Two of the options are strictly same-sex romances, one with the scientist who still believes in a supreme being and the other with a “rules are meant to be broken” engineer who grows into a responsible co-parent with the help of the player character.
And those are just the human options. The non-human options are equally varied, and just as fascinating. One of the species that humans meet in Andromeda is an entire race of people who all wear their hearts on their sleeves all the time about absolutely everything. A romance with someone who loves everyone and is never afraid to show it to everybody is certainly different.
Some romances are same-sex only. Some are opposite-sex only. And quite a few are possible regardless of the gender chosen for the player character. But they are all fascinating, all different, and all have varying effects on the player, the character, and the game.
This is true for all of the Bioware games, and it’s a part of the experience that has gotten richer (and slightly less cheesy) as their series have continued. Think of these games a “choose your own adventure” romance, with occasional (well, more than occasional) battle scenes.
And just for the record, the romance options in the original Mass Effect Trilogy are all absolutely heartbreaking. If you go there, and I recommend going there, bring lots of tissues.
Best Distraction Award
Crashed on an Ice World (Phoenix Adventures #9)
by Anna Hackett
Anna Hackett has won multiple SFR Galaxy Awards since she began writing SFR with At Star’s End, and this year is no exception.
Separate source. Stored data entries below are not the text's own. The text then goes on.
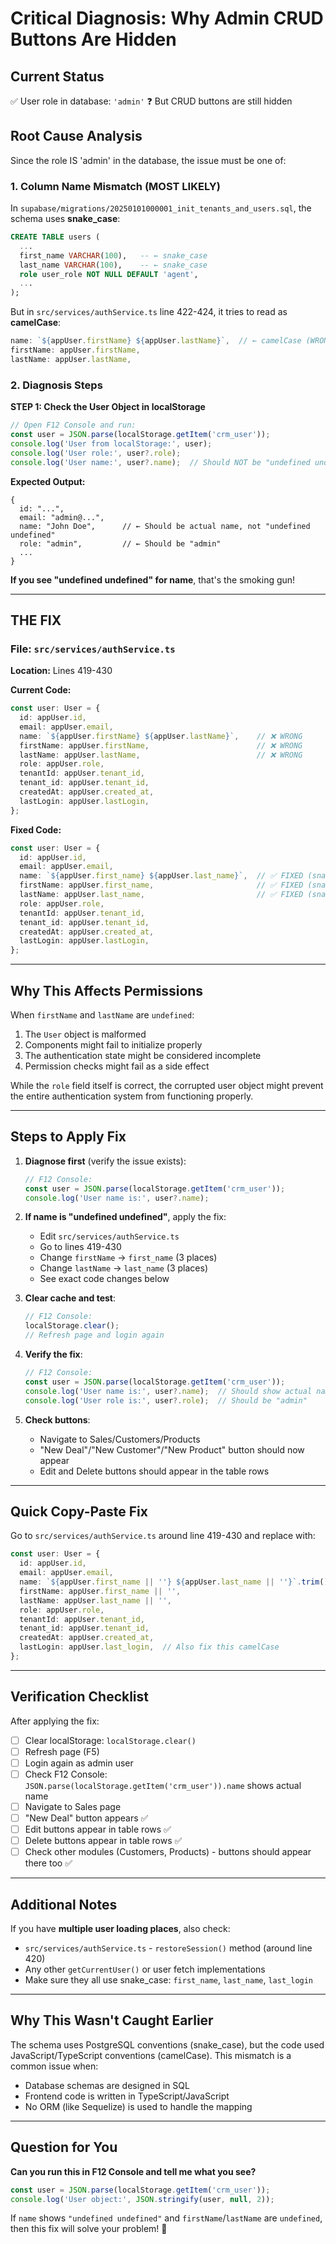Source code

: # Critical Diagnosis: Why Admin CRUD Buttons Are Hidden

## Current Status
✅ User role in database: `'admin'`
❓ But CRUD buttons are still hidden

## Root Cause Analysis

Since the role IS 'admin' in the database, the issue must be one of:

### 1. **Column Name Mismatch** (MOST LIKELY)
In `supabase/migrations/20250101000001_init_tenants_and_users.sql`, the schema uses **snake_case**:
```sql
CREATE TABLE users (
  ...
  first_name VARCHAR(100),   -- ← snake_case
  last_name VARCHAR(100),    -- ← snake_case
  role user_role NOT NULL DEFAULT 'agent',
  ...
);
```

But in `src/services/authService.ts` line 422-424, it tries to read as **camelCase**:
```typescript
name: `${appUser.firstName} ${appUser.lastName}`,  // ← camelCase (WRONG!)
firstName: appUser.firstName,
lastName: appUser.lastName,
```

### 2. **Diagnosis Steps**

**STEP 1: Check the User Object in localStorage**
```javascript
// Open F12 Console and run:
const user = JSON.parse(localStorage.getItem('crm_user'));
console.log('User from localStorage:', user);
console.log('User role:', user?.role);
console.log('User name:', user?.name);  // Should NOT be "undefined undefined"
```

**Expected Output:**
```
{
  id: "...",
  email: "admin@...",
  name: "John Doe",      // ← Should be actual name, not "undefined undefined"
  role: "admin",         // ← Should be "admin"
  ...
}
```

**If you see "undefined undefined" for name**, that's the smoking gun!

---

## THE FIX

### File: `src/services/authService.ts`

**Location:** Lines 419-430

**Current Code:**
```typescript
const user: User = {
  id: appUser.id,
  email: appUser.email,
  name: `${appUser.firstName} ${appUser.lastName}`,    // ❌ WRONG
  firstName: appUser.firstName,                        // ❌ WRONG
  lastName: appUser.lastName,                          // ❌ WRONG
  role: appUser.role,
  tenantId: appUser.tenant_id,
  tenant_id: appUser.tenant_id,
  createdAt: appUser.created_at,
  lastLogin: appUser.lastLogin,
};
```

**Fixed Code:**
```typescript
const user: User = {
  id: appUser.id,
  email: appUser.email,
  name: `${appUser.first_name} ${appUser.last_name}`,  // ✅ FIXED (snake_case)
  firstName: appUser.first_name,                       // ✅ FIXED (snake_case)
  lastName: appUser.last_name,                         // ✅ FIXED (snake_case)
  role: appUser.role,
  tenantId: appUser.tenant_id,
  tenant_id: appUser.tenant_id,
  createdAt: appUser.created_at,
  lastLogin: appUser.lastLogin,
};
```

---

## Why This Affects Permissions

When `firstName` and `lastName` are `undefined`:
1. The `User` object is malformed
2. Components might fail to initialize properly
3. The authentication state might be considered incomplete
4. Permission checks might fail as a side effect

While the `role` field itself is correct, the corrupted user object might prevent the entire authentication system from functioning properly.

---

## Steps to Apply Fix

1. **Diagnose first** (verify the issue exists):
   ```javascript
   // F12 Console:
   const user = JSON.parse(localStorage.getItem('crm_user'));
   console.log('User name is:', user?.name);
   ```

2. **If name is "undefined undefined"**, apply the fix:
   - Edit `src/services/authService.ts`
   - Go to lines 419-430
   - Change `firstName` → `first_name` (3 places)
   - Change `lastName` → `last_name` (3 places)
   - See exact code changes below

3. **Clear cache and test**:
   ```javascript
   // F12 Console:
   localStorage.clear();
   // Refresh page and login again
   ```

4. **Verify the fix**:
   ```javascript
   // F12 Console:
   const user = JSON.parse(localStorage.getItem('crm_user'));
   console.log('User name is:', user?.name);  // Should show actual name
   console.log('User role is:', user?.role);  // Should be "admin"
   ```

5. **Check buttons**:
   - Navigate to Sales/Customers/Products
   - "New Deal"/"New Customer"/"New Product" button should now appear
   - Edit and Delete buttons should appear in the table rows

---

## Quick Copy-Paste Fix

Go to `src/services/authService.ts` around line 419-430 and replace with:

```typescript
const user: User = {
  id: appUser.id,
  email: appUser.email,
  name: `${appUser.first_name || ''} ${appUser.last_name || ''}`.trim(),
  firstName: appUser.first_name || '',
  lastName: appUser.last_name || '',
  role: appUser.role,
  tenantId: appUser.tenant_id,
  tenant_id: appUser.tenant_id,
  createdAt: appUser.created_at,
  lastLogin: appUser.last_login,  // Also fix this camelCase
};
```

---

## Verification Checklist

After applying the fix:

- [ ] Clear localStorage: `localStorage.clear()`
- [ ] Refresh page (F5)
- [ ] Login again as admin user
- [ ] Check F12 Console: `JSON.parse(localStorage.getItem('crm_user')).name` shows actual name
- [ ] Navigate to Sales page
- [ ] "New Deal" button appears ✅
- [ ] Edit buttons appear in table rows ✅
- [ ] Delete buttons appear in table rows ✅
- [ ] Check other modules (Customers, Products) - buttons should appear there too ✅

---

## Additional Notes

If you have **multiple user loading places**, also check:
- `src/services/authService.ts` - `restoreSession()` method (around line 420)
- Any other `getCurrentUser()` or user fetch implementations
- Make sure they all use snake_case: `first_name`, `last_name`, `last_login`

---

## Why This Wasn't Caught Earlier

The schema uses PostgreSQL conventions (snake_case), but the code used JavaScript/TypeScript conventions (camelCase). This mismatch is a common issue when:
- Database schemas are designed in SQL
- Frontend code is written in TypeScript/JavaScript
- No ORM (like Sequelize) is used to handle the mapping

---

## Question for You

**Can you run this in F12 Console and tell me what you see?**

```javascript
const user = JSON.parse(localStorage.getItem('crm_user'));
console.log('User object:', JSON.stringify(user, null, 2));
```

If `name` shows `"undefined undefined"` and `firstName`/`lastName` are `undefined`, then this fix will solve your problem! 🎯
Anna is my go-to author when I really, really need a distraction from whatever feces are hitting whichever oscillating device. I read Anna the night of the 2016 election when I could no longer bear to watch the unfolding train wreck.
What makes Anna’s books such a good distraction? I think it has to do with the nature of SFR in general, and how she does it in particular. SFR is always a balancing act, the SFnal worldbuilding needs to be well-done, fully fleshed, hang together, make sense, however one wants to put that. Hers always does. In the case of the Phoenix Adventures, we have space opera, with two sets of cousins operating at nearly opposite ends of a far-flung galaxy after a human diaspora. Planet Earth is supposed to be a nuclear wasteland and when we do visit, it sort of is - definitely nuclear, if not quite as wasted as rumor had it.
That there would be treasure hunters looking for the lost treasures of the dead homeworld makes sense. And that’s where the other side of the SFR teeter-totter comes in, because in order for it to be SFR there doesn’t just need to be SF, there also has to be R. The romance, whether it ends in an HEA or an HFN (and one of Anna’s series only makes sense as HFN) that romance has to his squarely in the center of the SF story. And, in the case of Crashed on an Ice World, hot enough to melt that ice.
But part of what I love best about Anna’s romances are her heroines. There are no damsels in distress. There are, in fact, no damsels at all, but very strong and usually quite different women who have charge of their own lives, but whose lives can be made better by the right man, who does not sweep them off their feet but does stand beside them fighting the good fight.
That many of her heroines are geeky enough to make them easy for me to identify with is icing on a very tasty cake.
Crashed on an Ice World arrived just in time for Xmas. It turned out that I really, really needed a distraction this holiday. I found myself getting lost in Anna’s latest Phoenix Adventure as I sat by my mother’s bedside while she was in hospice. This marvelous story took me away mentally from someplace that I desperately needed to be in physically when I just couldn’t cope anymore.
The cold of Anna’s ice world, and the heat of the romance, kept me from going out of my mind or flying off into pieces. And I’m more grateful than I can say.